11月27日,第四届国家传播战略高峰论坛在湖北武汉举行。该论坛围绕如何增强中国国际话语权,提升国家战略传播能力建设等问题进行了深入探讨和交流,有关“战略传播”的话题在论坛上引发热议。
从世界范围来看,国际战略博弈日趋激烈,信息时代战略传播的隐形较量无所不在。许多国家和军队已将战略传播置于非常重要的战略地位,而且强调借助政府的综合手段,从公共外交、公共事务和信息运作等多个方面来维护国家和军队的形象和声誉,引导媒体和舆论方向,为国家利益和军事行动创造有利环境。

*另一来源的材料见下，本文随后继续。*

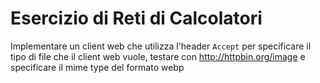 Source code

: # Esercizio di Reti di Calcolatori

Implementare un client web che utilizza l'header `Accept`  per specificare il tipo di file che il client web vuole, testare con http://httpbin.org/image e specificare il mime type del formato webp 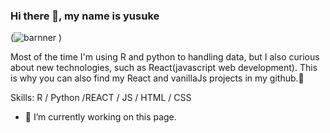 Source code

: 


### Hi there 👋, my name is yusuke
(![barnner](https://user-images.githubusercontent.com/66249668/114358036-6ae56c80-9bad-11eb-8e1e-5b9bff4e7925.jpg)
)

Most of the time I'm using R and python to handling data, but I also curious about new technologies, such as React(javascript web development). This is why you can also find my React and vanillaJs projects in my github.👋

Skills: R / Python /REACT / JS / HTML / CSS 

- 🔭 I’m currently working on this page. 


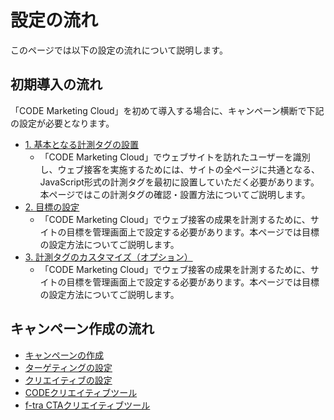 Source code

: # 設定の流れ

このページでは以下の設定の流れについて説明します。

## 初期導入の流れ

「CODE Marketing Cloud」を初めて導入する場合に、キャンペーン横断で下記の設定が必要となります。

* [1. 基本となる計測タグの設置](./site/01-tracking-tag.md)
  - 「CODE Marketing Cloud」でウェブサイトを訪れたユーザーを識別し、ウェブ接客を実施するためには、サイトの全ページに共通となる、JavaScript形式の計測タグを最初に設置していただく必要があります。本ページではこの計測タグの確認・設置方法についてご説明します。
* [2. 目標の設定](./site/02-site-info-and-add-goal.md)
  - 「CODE Marketing Cloud」でウェブ接客の成果を計測するために、サイトの目標を管理画面上で設定する必要があります。本ページでは目標の設定方法についてご説明します。
* [3. 計測タグのカスタマイズ（オプション）](./site/03-custom-tag.md)
  - 「CODE Marketing Cloud」でウェブ接客の成果を計測するために、サイトの目標を管理画面上で設定する必要があります。本ページでは目標の設定方法についてご説明します。

## キャンペーン作成の流れ

* [キャンペーンの作成](./campaign/create-new.md)
* [ターゲティングの設定](./campaign/targeting.md)
* [クリエイティブの設定](./campaign/creative-setting.md)
* [CODEクリエイティブツール](./campaign/creativetool.md)
* [f-tra CTAクリエイティブツール](./campaign/f-tra-creativetool.md)
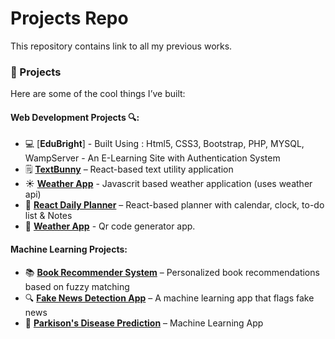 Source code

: # Projects Repo
This repository contains link to all my previous works.

### 🧪 Projects

Here are some of the cool things I’ve built:

#### Web Development Projects 🔍:
- 💻 [**EduBright**] - Built Using : Html5, CSS3, Bootstrap, PHP, MYSQL, WampServer  - An E-Learning Site with Authentication System
- 🗒️ [**TextBunny**](https://textbunny-2hfcojxbj-varshayas-projects.vercel.app/) – React-based text utility application
- ☀️ [**Weather App**](https://varshaya.github.io/weather-app/) - Javascrit based weather application (uses weather api)
- 📅 [**React Daily Planner**](https://github.com/varshaya.github.io/react-planner) – React-based planner with calendar, clock, to-do list & Notes
- 📱 [**Weather App**](https://varshaya.github.io/QR-code-generator/) - Qr code generator app.

#### Machine Learning Projects:
- 📚 [**Book Recommender System**](https://book-recommender-sys-h2rj.onrender.com) – Personalized book recommendations based on fuzzy matching
- 🔍 [**Fake News Detection App**](https://github.com/your-username/fake-news-detector) – A machine learning app that flags fake news
- 💊 [**Parkison's Disease Prediction**](https://www.kaggle.com/code/varshayadav2902/parkison-s-disease-prediction) – Machine Learning App

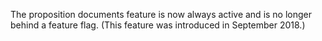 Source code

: The proposition documents feature is now always active and is no longer behind a feature flag. (This feature was introduced in September 2018.)
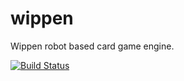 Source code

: wippen
======

Wippen robot based card game engine.

[![Build Status](https://buildhive.cloudbees.com/job/reubenpeeris/job/wippen/badge/icon)](https://buildhive.cloudbees.com/job/reubenpeeris/job/wippen/)
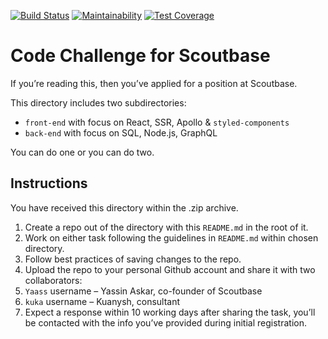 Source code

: [![Build Status](https://travis-ci.com/oyewoas/scoutbase-coding-backend-challenge.svg?branch=develop)](https://travis-ci.com/oyewoas/scoutbase-coding-backend-challenge)
[![Maintainability](https://api.codeclimate.com/v1/badges/eec3cfdc2df501237031/maintainability)](https://codeclimate.com/github/oyewoas/scoutbase-coding-backend-challenge/maintainability)
[![Test Coverage](https://api.codeclimate.com/v1/badges/eec3cfdc2df501237031/test_coverage)](https://codeclimate.com/github/oyewoas/scoutbase-coding-backend-challenge/test_coverage)


# Code Challenge for Scoutbase

If you’re reading this, then you’ve applied for a position at Scoutbase.

This directory includes two subdirectories:

- `front-end` with focus on React, SSR, Apollo & `styled-components`
- `back-end` with focus on SQL, Node.js, GraphQL

You can do one or you can do two.

## Instructions

You have received this directory within the .zip archive.

1. Create a repo out of the directory with this `README.md` in the root of it.
2. Work on either task following the guidelines in `README.md` within chosen directory.
3. Follow best practices of saving changes to the repo.
4. Upload the repo to your personal Github account and share it with two collaborators:
  1. `Yaass` username – Yassin Askar, co-founder of Scoutbase
  2. `kuka` username – Kuanysh, consultant
5. Expect a response within 10 working days after sharing the task, you’ll be contacted with the info you’ve provided during initial registration.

习主席提出的“讲好中国故事,传播好中国声音”是符合现代传播理念、顺应全球传播变局的指导方针,也是我们以战略传播的全球视角开创对外舆论新格局的理论基础。从国家层面看,我们对战略传播的重视还不够。如何认识战略传播在国家安全战略和发展战略中的重要位置?如何把握潮流,切实提升国家战略传播能力,构筑独具特色的战略传播体系?为此,本报采访了清华大学、中国社会科学院、新华社及军队系统战略传播领域的相关专家。
加强战略传播能力建设,多国在行动
记者:近年来,战略传播在我国学术界和新闻界受到了越来越多的重视。您怎么理解战略传播?

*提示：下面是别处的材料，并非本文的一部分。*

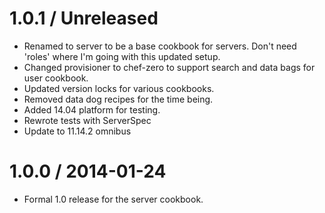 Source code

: # 1.0.1 / Unreleased

* Renamed to server to be a base cookbook for servers. Don't need 'roles' where I'm going with this updated setup.
* Changed provisioner to chef-zero to support search and data bags for user cookbook.
* Updated version locks for various cookbooks.
* Removed data dog recipes for the time being.
* Added 14.04 platform for testing.
* Rewrote tests with ServerSpec
* Update to 11.14.2 omnibus

# 1.0.0 / 2014-01-24

* Formal 1.0 release for the server cookbook.
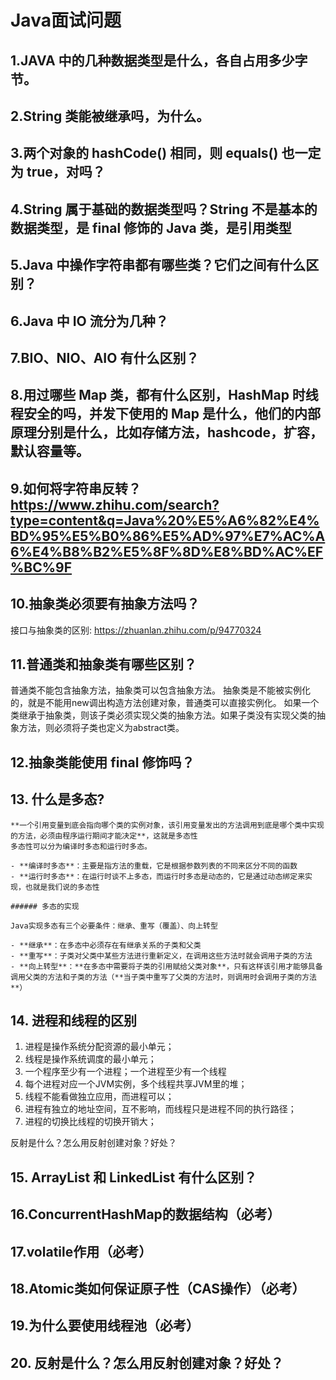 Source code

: # Java面试问题

## 1.JAVA 中的几种数据类型是什么，各自占用多少字节。

## 2.String 类能被继承吗，为什么。

## 3.两个对象的 hashCode() 相同，则 equals() 也一定为 true，对吗？

## 4.String 属于基础的数据类型吗？String 不是基本的数据类型，是 final 修饰的 Java 类，是引用类型

## 5.Java 中操作字符串都有哪些类？它们之间有什么区别？

## 6.Java 中 IO 流分为几种？

## 7.BIO、NIO、AIO 有什么区别？

## 8.用过哪些 Map 类，都有什么区别，HashMap 时线程安全的吗，并发下使用的 Map 是什么，他们的内部原理分别是什么，比如存储方法，hashcode，扩容，默认容量等。

## 9.如何将字符串反转？https://www.zhihu.com/search?type=content&q=Java%20%E5%A6%82%E4%BD%95%E5%B0%86%E5%AD%97%E7%AC%A6%E4%B8%B2%E5%8F%8D%E8%BD%AC%EF%BC%9F

## 10.抽象类必须要有抽象方法吗？

接口与抽象类的区别: https://zhuanlan.zhihu.com/p/94770324

## 11.普通类和抽象类有哪些区别？

普通类不能包含抽象方法，抽象类可以包含抽象方法。
抽象类是不能被实例化的，就是不能用new调出构造方法创建对象，普通类可以直接实例化。
如果一个类继承于抽象类，则该子类必须实现父类的抽象方法。如果子类没有实现父类的抽象方法，则必须将子类也定义为abstract类。

## 12.抽象类能使用 final 修饰吗？

## 13. 什么是多态?

    **一个引用变量到底会指向哪个类的实例对象，该引用变量发出的方法调用到底是哪个类中实现的方法，必须由程序运行期间才能决定**，这就是多态性
    多态性可以分为编译时多态和运行时多态。
    
    - **编译时多态**：主要是指方法的重载，它是根据参数列表的不同来区分不同的函数
    - **运行时多态**：在运行时谈不上多态，而运行时多态是动态的，它是通过动态绑定来实现，也就是我们说的多态性
    
    ###### 多态的实现
    
    Java实现多态有三个必要条件：继承、重写（覆盖）、向上转型
    
    - **继承**：在多态中必须存在有继承关系的子类和父类
    - **重写**：子类对父类中某些方法进行重新定义，在调用这些方法时就会调用子类的方法
    - **向上转型**：**在多态中需要将子类的引用赋给父类对象**，只有这样该引用才能够具备调用父类的方法和子类的方法（**当子类中重写了父类的方法时，则调用时会调用子类的方法**）

## 14. 进程和线程的区别

1. 进程是操作系统分配资源的最小单元；
2. 线程是操作系统调度的最小单元；
3. 一个程序至少有一个进程；一个进程至少有一个线程
4. 每个进程对应一个JVM实例，多个线程共享JVM里的堆；
5. 线程不能看做独立应用，而进程可以；
6. 进程有独立的地址空间，互不影响，而线程只是进程不同的执行路径；
7. 进程的切换比线程的切换开销大；

反射是什么？怎么用反射创建对象？好处？

## 15. ArrayList 和 LinkedList 有什么区别？

## 16.ConcurrentHashMap的数据结构（必考）

## 17.volatile作用（必考）

## 18.Atomic类如何保证原子性（CAS操作）（必考）

## 19.为什么要使用线程池（必考）

## 20. 反射是什么？怎么用反射创建对象？好处？

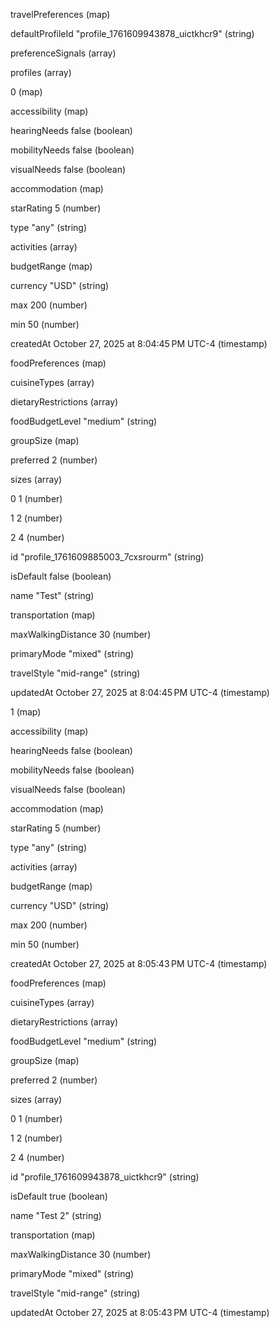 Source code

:travelPreferences
(map)


defaultProfileId
"profile_1761609943878_uictkhcr9"
(string)



preferenceSignals
(array)



profiles
(array)



0
(map)



accessibility
(map)


hearingNeeds
false
(boolean)


mobilityNeeds
false
(boolean)


visualNeeds
false
(boolean)



accommodation
(map)


starRating
5
(number)


type
"any"
(string)



activities
(array)



budgetRange
(map)


currency
"USD"
(string)


max
200
(number)


min
50
(number)


createdAt
October 27, 2025 at 8:04:45 PM UTC-4
(timestamp)



foodPreferences
(map)



cuisineTypes
(array)



dietaryRestrictions
(array)


foodBudgetLevel
"medium"
(string)



groupSize
(map)


preferred
2
(number)



sizes
(array)


0
1
(number)


1
2
(number)


2
4
(number)


id
"profile_1761609885003_7cxsrourm"
(string)


isDefault
false
(boolean)


name
"Test"
(string)



transportation
(map)


maxWalkingDistance
30
(number)


primaryMode
"mixed"
(string)


travelStyle
"mid-range"
(string)


updatedAt
October 27, 2025 at 8:04:45 PM UTC-4
(timestamp)



1
(map)



accessibility
(map)


hearingNeeds
false
(boolean)


mobilityNeeds
false
(boolean)


visualNeeds
false
(boolean)



accommodation
(map)


starRating
5
(number)


type
"any"
(string)



activities
(array)



budgetRange
(map)


currency
"USD"
(string)


max
200
(number)


min
50
(number)


createdAt
October 27, 2025 at 8:05:43 PM UTC-4
(timestamp)



foodPreferences
(map)



cuisineTypes
(array)



dietaryRestrictions
(array)


foodBudgetLevel
"medium"
(string)



groupSize
(map)


preferred
2
(number)



sizes
(array)


0
1
(number)


1
2
(number)


2
4
(number)


id
"profile_1761609943878_uictkhcr9"
(string)


isDefault
true
(boolean)


name
"Test 2"
(string)



transportation
(map)


maxWalkingDistance
30
(number)


primaryMode
"mixed"
(string)


travelStyle
"mid-range"
(string)


updatedAt
October 27, 2025 at 8:05:43 PM UTC-4
(timestamp)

史安斌:“战略传播”是美国政府在“9·11”事件发生后为了适应全球化变局提出的一个新理念。国家战略传播指的是以国家为主体、以政府部门和部分军事单位为执行方的舆论调控和对外宣传,是目标清晰的、系统化的全球方略,有助于巩固该国在全球的地位。有效的国家战略传播既可以内聚民心,增强国内民众的凝聚力,又可以加强与友邦和合作伙伴之间的关系;更重要的是可以加强传播治理能力,塑造国家良好形象,提升其在全球舆论场上的影响力。
姜飞:我受全国名词委的委托,词条“战略传播”的定义是这样做的:由美国国防科学委员会在2004年首次提出,指政府综合使用政治、军事、文化、经济、外交等各种渠道和工具把握全球舆论、态度及文化,并透过传播策略来影响人们的态度与行为,以强化或维持有利于国家利益、政策和目标的环境的整合营销政治传播。

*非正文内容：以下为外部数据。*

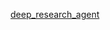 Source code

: [deep_research_agent](https://github.com/swirl-ai/ai-angineers-handbook/tree/main/building_agents_from_scratch/deep_research_agent)
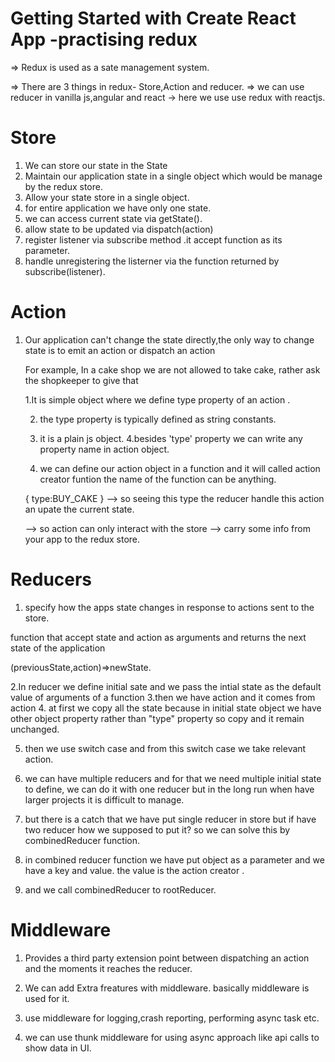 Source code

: # Getting Started with Create React App -practising redux

=> Redux is used as a sate management system.

=> There are 3 things in redux- Store,Action and reducer.
=> we can use reducer in vanilla js,angular and react
-> here we use use redux with reactjs.

# Store

1. We can store our state in the State
2. Maintain our application state in a single object which would be manage by the redux store.
3. Allow your state store in a single object.
4. for entire application we have only one state.
5. we can access current state via getState().
6. allow state to be updated via dispatch(action)
7. register listener via subscribe method .it accept function as its parameter.
8. handle unregistering the listerner via the function returned by subscribe(listener).

# Action

1.  Our application can't change the state directly,the only way to change state is to emit an action
    or dispatch an action

    For example, In a cake shop we are not allowed to take cake, rather ask the shopkeeper to give that

    1.It is simple object where we define type property of an action .

    2. the type property is typically defined as string constants.
    3. it is a plain js object.
       4.besides 'type' property we can write any property name in action object.

    4. we can define our action object in a function and it will called action creator funtion the name of the function can be anything.

    {
    type:BUY_CAKE
    }
    --> so seeing this type the reducer handle this action an upate the current state.

    --> so action can only interact with the store
    --> carry some info from your app to the redux store.

# Reducers

1. specify how the apps state changes in response to actions sent to the store.

function that accept state and action as arguments and returns the next state of the application

(previousState,action)=>newState.

2.In reducer we define initial sate and we pass the intial state as the default value of arguments of a function
3.then we have action and it comes from action 4. at first we copy all the state because in initial state object we have other object property rather than "type" property so
copy and it remain unchanged.

5. then we use switch case and from this switch case we take relevant action.

6. we can have multiple reducers and for that we need multiple initial state to define, we can do it with one reducer but in the long run when have larger projects it is difficult to manage.

7. but there is a catch that we have put single reducer in store but if have two reducer how we supposed to put it? so we can solve this by combinedReducer function.
8. in combined reducer function we have put object as a parameter and we have a key and value. the value is the action creator .
9. and we call combinedReducer to rootReducer.

# Middleware

1. Provides a third party extension point between dispatching an action and the moments it reaches the reducer.

2. We can add Extra freatures with middleware. basically middleware is used for it.

3. use middleware for logging,crash reporting, performing async task etc.

4. we can use thunk middleware for using async approach like api calls to show data in UI.
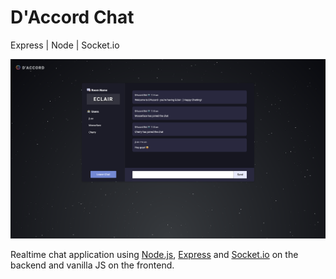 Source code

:# D'Accord Chat

Express | Node | Socket.io

<img src="public/assets/img/screenshot.png" />

Realtime chat application using [Node.js](https://nodejs.dev/), [Express](https://expressjs.com/) and [Socket.io](https://socket.io/) on the backend and vanilla JS on the frontend.
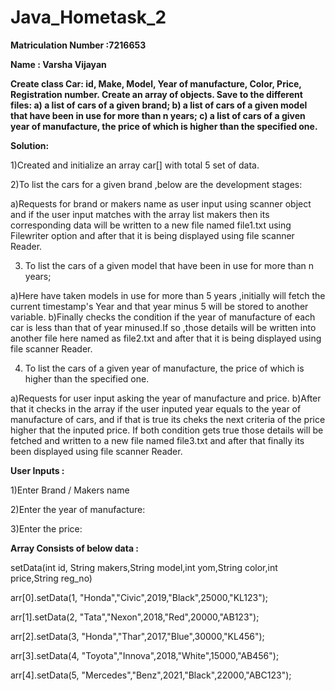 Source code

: # Java_Hometask_2
**Matriculation Number :7216653**

 **Name : Varsha Vijayan**

**Create class Car: id, Make, Model, Year of manufacture, Color, Price, 
Registration number. Create an array of objects. 
Save to the different files: 
a) a list of cars of a given brand;
b) a list of cars of  a given model that have been in use for more than n years;
c) a list of cars of a given year of manufacture, the price of which is higher than the specified one.**


**Solution:**

1)Created and initialize an array car[] with total 5 set of data.

2)To list the cars for a given brand ,below are the development stages:

  a)Requests for brand or makers name as user input using scanner object and if the user input matches with the array list makers then its corresponding data will be written to a new file named file1.txt using Filewriter option and after that it is being displayed using file scanner Reader.
	 
3) To list the cars of  a given model that have been in use for more than n years;
   
  a)Here have taken models in use for more than 5 years ,initially will fetch the current timestamp's Year and that year minus 5 will be stored to another variable.
  b)Finally checks the condition if the year of manufacture of each car is less than that of year minused.If so ,those details will be written into another file here named as file2.txt and after that it is being displayed using file scanner Reader.
	
4) To list the cars of a given year of manufacture, the price of which is higher than the specified one.
   
  a)Requests for user input asking the year of manufacture and price.
  b)After that it checks  in the array if the  user inputed year equals to the year of manufacture of cars, and if that is true its cheks the next criteria of the price higher that the inputed  price. If both condition gets true those details will be fetched and written to a new file named file3.txt and after that finally its been displayed using file scanner Reader.

**User Inputs :**

1)Enter Brand / Makers name

2)Enter the year of manufacture:

3)Enter the price: 

**Array Consists of below data :**

 setData(int id, String makers,String model,int yom,String color,int price,String reg_no)
 
 arr[0].setData(1, "Honda","Civic",2019,"Black",25000,"KL123");
 
 arr[1].setData(2, "Tata","Nexon",2018,"Red",20000,"AB123");
 
 arr[2].setData(3, "Honda","Thar",2017,"Blue",30000,"KL456");
 
 arr[3].setData(4, "Toyota","Innova",2018,"White",15000,"AB456");
 
 arr[4].setData(5, "Mercedes","Benz",2021,"Black",22000,"ABC123");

战略传播的实质是宣传,是国家主导的国际宣传思路和实践的回归。这也提醒我们,在和平时期或者“类和平时期”“准和平时期”,战略传播是国与国利益争夺前沿的无声较量。
记者:近年来,您印象深刻的典型战略传播案例有哪些?
姜飞:美国是最早提出研究战略传播,并实施战略传播的国家。2001年10月,即“9·11”事件后一个月,在美国顶尖智库30多份建议报告的基础上,美国国防科学委员会向国防部递交报告,建议提升信息传播控制和战略传播能力。同月,白宫首次设立负责公共事务和公共外交的副国务卿,并首次任命来自传播行业的人士担任该政府要职。同年,白宫宣布投入1200万美元,启动针对阿拉伯国家和穆斯林世界的“洗脑赢心”计划。这是美国战略传播的萌芽阶段。
2002年末,小布什总统正式成立“全球传播办公室”,使这一国际传播战略的实施有了国家机器和政府机制的保障。2004年,美国《国家军事战略》报告采用了“战略传播”这一概念,并勾画了美国战略传播的体系。2008年9月17日,美国国会通过了《战略传播法案》。2010年3月,奥巴马总统向参众两院递交了一份名为《国家战略传播构架》的报告,首次全面系统地阐述了美国国家战略传播体系的定义、性质、目标和实施路径,勾画出美国国家战略传播的运行机制,即总统通过国家安全委员会领导下的庞大的跨部门协作体系,是美国外交、军方和诸多情报机构的联动机制。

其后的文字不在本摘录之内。